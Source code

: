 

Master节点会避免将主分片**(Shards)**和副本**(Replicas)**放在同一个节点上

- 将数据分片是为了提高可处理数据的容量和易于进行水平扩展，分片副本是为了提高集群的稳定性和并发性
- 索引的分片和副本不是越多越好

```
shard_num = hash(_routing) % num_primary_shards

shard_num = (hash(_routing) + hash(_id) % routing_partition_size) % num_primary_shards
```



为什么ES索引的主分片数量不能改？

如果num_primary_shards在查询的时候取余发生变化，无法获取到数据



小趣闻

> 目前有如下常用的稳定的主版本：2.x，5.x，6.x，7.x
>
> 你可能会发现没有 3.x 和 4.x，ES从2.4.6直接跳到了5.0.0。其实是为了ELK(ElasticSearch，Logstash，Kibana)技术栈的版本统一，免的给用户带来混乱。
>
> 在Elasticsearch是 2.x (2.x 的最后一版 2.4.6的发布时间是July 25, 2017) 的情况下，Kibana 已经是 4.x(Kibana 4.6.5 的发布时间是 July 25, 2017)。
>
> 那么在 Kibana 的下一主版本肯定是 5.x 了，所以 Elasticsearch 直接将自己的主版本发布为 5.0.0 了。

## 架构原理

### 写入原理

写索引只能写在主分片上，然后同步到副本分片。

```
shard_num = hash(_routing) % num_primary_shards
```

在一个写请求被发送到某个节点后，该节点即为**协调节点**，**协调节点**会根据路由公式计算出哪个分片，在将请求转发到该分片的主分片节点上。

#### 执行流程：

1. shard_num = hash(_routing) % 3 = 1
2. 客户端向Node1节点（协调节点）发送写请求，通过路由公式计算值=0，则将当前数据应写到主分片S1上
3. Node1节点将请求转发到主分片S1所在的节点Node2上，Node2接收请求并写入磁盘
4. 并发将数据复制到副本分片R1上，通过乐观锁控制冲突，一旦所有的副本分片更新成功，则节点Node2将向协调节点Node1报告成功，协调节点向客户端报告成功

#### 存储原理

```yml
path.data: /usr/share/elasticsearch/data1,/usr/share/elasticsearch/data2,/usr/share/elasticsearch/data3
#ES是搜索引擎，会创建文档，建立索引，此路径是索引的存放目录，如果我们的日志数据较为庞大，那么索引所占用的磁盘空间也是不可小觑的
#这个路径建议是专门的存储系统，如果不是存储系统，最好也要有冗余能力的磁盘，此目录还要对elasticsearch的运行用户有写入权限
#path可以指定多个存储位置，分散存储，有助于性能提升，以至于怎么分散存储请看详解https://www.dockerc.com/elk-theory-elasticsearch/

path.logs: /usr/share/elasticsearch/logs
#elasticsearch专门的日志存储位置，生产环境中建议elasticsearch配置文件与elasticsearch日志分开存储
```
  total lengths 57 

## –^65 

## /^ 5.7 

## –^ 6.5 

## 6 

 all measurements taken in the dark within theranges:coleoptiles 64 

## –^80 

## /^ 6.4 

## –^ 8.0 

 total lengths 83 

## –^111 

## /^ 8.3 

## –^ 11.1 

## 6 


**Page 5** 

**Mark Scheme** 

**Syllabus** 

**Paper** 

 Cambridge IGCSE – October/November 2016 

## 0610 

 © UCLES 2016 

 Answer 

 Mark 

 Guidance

- - -

Scan the records above for the word "share" and return every line where it occurs.

__Solution to the exercise__
path.data: /usr/share/elasticsearch/data1,/usr/share/elasticsearch/data2,/usr/share/elasticsearch/data3
path.logs: /usr/share/elasticsearch/logs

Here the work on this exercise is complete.